This article was written in 2013. It might or it might not be outdated. And it could be that the layout breaks. If that’s the case please let me know.

Human readable colours

How do you describe a colour? Some colours are easy. It might be clear that something is red, blue or yellow. But what do you call something between green and yellow? When is it green? When is it yellow? And how about saturation? When would you call something gray, and when can we say it has a hue? The same with darkness and lightness: There is a point when a color is perceived as white or black.

Hue, saturation, lightness

Lucky for us humans, CSS understands the hsl() colour notation. It translates beautifully to human readable colours, as you can see on this page. I created a repository on Github with some simple functions that translate the values of the hsl() function to human words. For instance, a value for hue between 45° and 70° is translated to lime, a value for saturation between 10% and 30% is translated to very unsaturated, and a value for lightness higher than 94% is translated to almost white. With this, we can construct sentences like: You are probably looking at a browser window with a very unsaturated, almost white lime background.

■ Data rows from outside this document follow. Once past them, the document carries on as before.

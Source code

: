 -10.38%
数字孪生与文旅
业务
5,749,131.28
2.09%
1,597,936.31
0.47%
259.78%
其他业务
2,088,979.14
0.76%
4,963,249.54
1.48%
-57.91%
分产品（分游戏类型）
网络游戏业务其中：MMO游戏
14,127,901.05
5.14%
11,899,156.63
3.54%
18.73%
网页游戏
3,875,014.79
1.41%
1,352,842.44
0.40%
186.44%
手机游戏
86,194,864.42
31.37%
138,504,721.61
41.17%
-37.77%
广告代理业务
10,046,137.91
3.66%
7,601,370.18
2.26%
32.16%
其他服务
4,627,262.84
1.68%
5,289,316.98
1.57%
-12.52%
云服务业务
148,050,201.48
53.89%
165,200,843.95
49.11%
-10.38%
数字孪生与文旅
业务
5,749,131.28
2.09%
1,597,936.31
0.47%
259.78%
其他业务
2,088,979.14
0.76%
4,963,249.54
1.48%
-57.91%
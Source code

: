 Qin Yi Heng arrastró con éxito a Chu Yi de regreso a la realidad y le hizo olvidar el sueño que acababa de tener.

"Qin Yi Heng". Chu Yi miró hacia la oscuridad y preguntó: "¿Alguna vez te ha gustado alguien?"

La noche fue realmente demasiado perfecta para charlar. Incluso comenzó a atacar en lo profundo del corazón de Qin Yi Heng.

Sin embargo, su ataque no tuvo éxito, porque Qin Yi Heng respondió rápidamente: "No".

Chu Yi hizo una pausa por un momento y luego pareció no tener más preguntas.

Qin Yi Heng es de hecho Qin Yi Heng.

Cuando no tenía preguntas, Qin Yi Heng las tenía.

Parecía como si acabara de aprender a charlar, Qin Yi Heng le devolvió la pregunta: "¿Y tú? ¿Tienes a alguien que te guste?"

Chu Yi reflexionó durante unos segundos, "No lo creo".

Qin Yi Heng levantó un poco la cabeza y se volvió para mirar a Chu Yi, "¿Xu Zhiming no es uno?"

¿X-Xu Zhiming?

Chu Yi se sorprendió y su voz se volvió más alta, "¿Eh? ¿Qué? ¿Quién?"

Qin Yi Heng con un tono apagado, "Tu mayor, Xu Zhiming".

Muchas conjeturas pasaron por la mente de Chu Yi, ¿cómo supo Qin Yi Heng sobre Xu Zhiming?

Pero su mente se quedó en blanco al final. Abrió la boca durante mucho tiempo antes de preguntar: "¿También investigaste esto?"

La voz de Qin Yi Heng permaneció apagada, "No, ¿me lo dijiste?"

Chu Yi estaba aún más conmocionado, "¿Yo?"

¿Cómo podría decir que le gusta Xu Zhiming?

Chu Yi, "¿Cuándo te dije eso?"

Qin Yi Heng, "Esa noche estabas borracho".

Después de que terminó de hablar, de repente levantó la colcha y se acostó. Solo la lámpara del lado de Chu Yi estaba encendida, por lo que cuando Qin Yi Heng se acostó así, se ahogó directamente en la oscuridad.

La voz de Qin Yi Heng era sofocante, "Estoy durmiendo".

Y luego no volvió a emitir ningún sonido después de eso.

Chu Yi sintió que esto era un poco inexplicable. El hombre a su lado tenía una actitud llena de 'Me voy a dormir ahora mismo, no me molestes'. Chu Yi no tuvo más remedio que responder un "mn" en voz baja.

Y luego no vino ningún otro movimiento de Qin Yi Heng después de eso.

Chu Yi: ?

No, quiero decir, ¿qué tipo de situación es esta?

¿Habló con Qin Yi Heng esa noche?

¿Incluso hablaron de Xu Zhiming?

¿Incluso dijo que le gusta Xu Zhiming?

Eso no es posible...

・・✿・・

It’s very hard, and probably even impossible, to get all these terms right. For instance, I don’t think there’s an exact border between very unsaturated and almost hueless. Wars have been fought over the question if an object is yellow or lime, and they have never been won. I’ve used my own eyes and my own insight to create the definitions for saturation and lightness. If you have a better, more scientific solution, please let me know. I’ve used this table of spectral or near-spectral colors and this table of highly-saturated purple colors to define the colours. Even with these tables, the exact boundary between blue and indigo, for instance, is still very vague. If you know a more accurate solution, please let me know.


I’ve set up a few tests in order to get a better names for the different values. Please take a look at this hue test, this saturation test, and this lightness test and let me know if things can be improved, or if any values are incorrect or debatable.


It would be nice if these functions were translated to different computer languages. For instance, I can imagine it would be handy to have a JavaScript version available. Gustavo Ferreira already translated it to Python and Eduardo Lopes translated it to JavaScript. It’s probably pretty easy to translate this to even more languages. I guess translating it to different human languages might be a bit harder. For instance, I don’t think lime really exists as a colour in Dutch. It’s probably a cultural thing, and it might even be a very local regional thing. But nevertheless, do feel free to create or propose, or discuss any language, either for humans or for computers. So far I’ve created a Dutch PHP version and an English PHP version.


There are many reasons why we’d want this. For instance, it could help a colourblind designer in describing the chosen colours to the client. The client might understand what the designer is talking about when they’re looking at it on their black and white Kindle. And when (we get old and) we are blind we might enjoy the description of a colour, just like we enjoy the memory or description of a good meal without actually tasting it.


There’s a lot that can be done in this repository, and most if it is pretty easy. Creating a translation to a human language or a scripting language is probably done in a few minutes. Updating the exact boundaries between the different colours might be a bit trickier, but help is very much appreciated.